Yellow Nectarines at Sunnyvale Farmers Market

I like my fruits sweet than tart. Like many of the older Asian women, I take my time to pick the cherries, looking for the dark colors that hold the promise of lusciousness, of nectar. Some days, I remember Linda Pastan and am happy to just load up the basket with fruit. As she says, there are so many promises, it hardly matters that a few are broken.

Summer is also when our garden bursts with juicy tomatoes of all sizes and almost fruity sweet bell peppers. Rasam tastes so much better with the tomatoes of summer instead of their poor winter greenhouse versions. When we first came to this country, we were thrilled to see eye-pleasing tomatoes in the supermarkets. They looked so much better than their sorry looking Indian cousins. But alas, the pleasure ended in the eye. The tongue blanched at these  tasteless yet rich looking cousins of what we grew up with in India. Last week, some researchers claimed to have understood why this is so.

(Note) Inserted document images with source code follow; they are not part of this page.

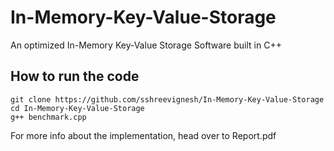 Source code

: # In-Memory-Key-Value-Storage #
An optimized In-Memory Key-Value Storage Software built in C++ 

## How to run the code ##
   ```
   git clone https://github.com/sshreevignesh/In-Memory-Key-Value-Storage
   cd In-Memory-Key-Value-Storage
   g++ benchmark.cpp
   ```
   
For more info about the implementation, head over to Report.pdf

A group of researchers at California’s UC Davis school along with counterparts from Argentina and Spain took advantage of the decoding of the tomato gene that occurred last summer and concluded that the difference in taste came down to a single gene called SIGLK2. From the Time article where I read this story:

“We looked at about a dozen varieties, one from Asia, some from Europe, and all of them had the same mutation,” Powell told Science. That mutation was tiny: DNA is made up of combinations of four nucleic acid bases: adenine, cytosine, thymine and guanine (better known as A, C, T and G). One string of bases in the flavorless tomatoes is made up of a series of seven As. In wild, tastier tomatoes, there are only six. The proof that that infinitesimal flaw is the mutation responsible for poor taste came when Powell’s team inserted a gene with the shorter sequence into a supermarket variety tomato genome and the sugars in the resulting fruit jumped 40%.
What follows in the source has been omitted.